Work required> Report each line of the listing below that holds "stroke".

Data shown>
□ □ □ □ □ □ □
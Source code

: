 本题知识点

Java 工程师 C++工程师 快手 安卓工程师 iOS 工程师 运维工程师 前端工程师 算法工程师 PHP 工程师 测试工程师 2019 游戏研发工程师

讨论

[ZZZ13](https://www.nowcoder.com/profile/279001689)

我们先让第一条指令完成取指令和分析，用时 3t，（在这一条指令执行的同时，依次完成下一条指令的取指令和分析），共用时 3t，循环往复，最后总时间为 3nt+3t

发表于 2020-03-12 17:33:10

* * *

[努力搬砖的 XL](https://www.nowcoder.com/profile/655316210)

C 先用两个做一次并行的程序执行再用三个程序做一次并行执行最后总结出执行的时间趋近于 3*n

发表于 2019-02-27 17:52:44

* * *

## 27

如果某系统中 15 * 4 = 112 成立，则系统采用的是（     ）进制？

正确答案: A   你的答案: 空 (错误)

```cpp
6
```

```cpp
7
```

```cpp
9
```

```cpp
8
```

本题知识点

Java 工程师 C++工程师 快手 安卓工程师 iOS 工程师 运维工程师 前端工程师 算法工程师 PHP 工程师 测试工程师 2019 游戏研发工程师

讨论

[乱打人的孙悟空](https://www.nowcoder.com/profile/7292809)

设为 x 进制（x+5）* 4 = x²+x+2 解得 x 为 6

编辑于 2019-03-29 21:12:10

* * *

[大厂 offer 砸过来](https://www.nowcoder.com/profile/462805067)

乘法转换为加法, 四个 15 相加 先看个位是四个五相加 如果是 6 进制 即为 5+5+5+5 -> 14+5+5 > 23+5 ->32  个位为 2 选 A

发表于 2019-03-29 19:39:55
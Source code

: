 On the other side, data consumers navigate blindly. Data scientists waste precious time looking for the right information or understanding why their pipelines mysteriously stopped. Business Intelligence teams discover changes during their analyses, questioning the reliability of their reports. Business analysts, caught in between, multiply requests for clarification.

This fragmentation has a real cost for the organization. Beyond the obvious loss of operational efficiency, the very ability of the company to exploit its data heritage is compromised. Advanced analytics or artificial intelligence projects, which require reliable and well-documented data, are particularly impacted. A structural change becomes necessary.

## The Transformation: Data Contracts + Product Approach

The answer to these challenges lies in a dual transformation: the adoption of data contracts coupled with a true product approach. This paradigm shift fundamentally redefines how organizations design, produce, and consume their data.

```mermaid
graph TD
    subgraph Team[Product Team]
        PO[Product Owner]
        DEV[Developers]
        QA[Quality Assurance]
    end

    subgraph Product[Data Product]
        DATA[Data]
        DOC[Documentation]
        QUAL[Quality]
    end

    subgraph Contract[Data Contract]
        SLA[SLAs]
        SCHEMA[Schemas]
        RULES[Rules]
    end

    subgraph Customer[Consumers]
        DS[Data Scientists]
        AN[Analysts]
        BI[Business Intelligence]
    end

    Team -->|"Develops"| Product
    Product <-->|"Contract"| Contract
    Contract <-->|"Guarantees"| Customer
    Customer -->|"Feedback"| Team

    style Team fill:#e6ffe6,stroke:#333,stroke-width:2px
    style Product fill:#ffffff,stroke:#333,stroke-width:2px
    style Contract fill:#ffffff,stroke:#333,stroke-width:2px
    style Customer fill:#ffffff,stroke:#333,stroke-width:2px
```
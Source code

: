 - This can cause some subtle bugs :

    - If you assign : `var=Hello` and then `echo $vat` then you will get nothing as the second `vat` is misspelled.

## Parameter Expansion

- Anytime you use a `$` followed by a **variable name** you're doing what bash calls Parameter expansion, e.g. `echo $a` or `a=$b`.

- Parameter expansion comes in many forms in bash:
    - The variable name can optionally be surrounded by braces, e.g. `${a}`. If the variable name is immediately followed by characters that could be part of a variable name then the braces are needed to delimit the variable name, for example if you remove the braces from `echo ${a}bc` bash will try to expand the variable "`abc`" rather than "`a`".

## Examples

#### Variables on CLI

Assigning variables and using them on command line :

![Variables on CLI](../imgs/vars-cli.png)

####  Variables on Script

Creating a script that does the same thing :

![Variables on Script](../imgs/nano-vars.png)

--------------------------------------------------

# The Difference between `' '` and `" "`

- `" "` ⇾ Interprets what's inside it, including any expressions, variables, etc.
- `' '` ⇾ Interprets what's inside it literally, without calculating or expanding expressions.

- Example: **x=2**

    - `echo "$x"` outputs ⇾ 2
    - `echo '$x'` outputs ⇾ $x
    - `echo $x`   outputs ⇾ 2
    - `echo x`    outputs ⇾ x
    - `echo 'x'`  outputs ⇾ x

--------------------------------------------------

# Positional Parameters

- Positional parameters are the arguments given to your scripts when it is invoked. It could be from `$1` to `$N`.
□ □ □ □ □ □ □
Written response>
    style Team fill:#e6ffe6,stroke:#333,stroke-width:2px
    style Product fill:#ffffff,stroke:#333,stroke-width:2px
    style Contract fill:#ffffff,stroke:#333,stroke-width:2px
    style Customer fill:#ffffff,stroke:#333,stroke-width:2px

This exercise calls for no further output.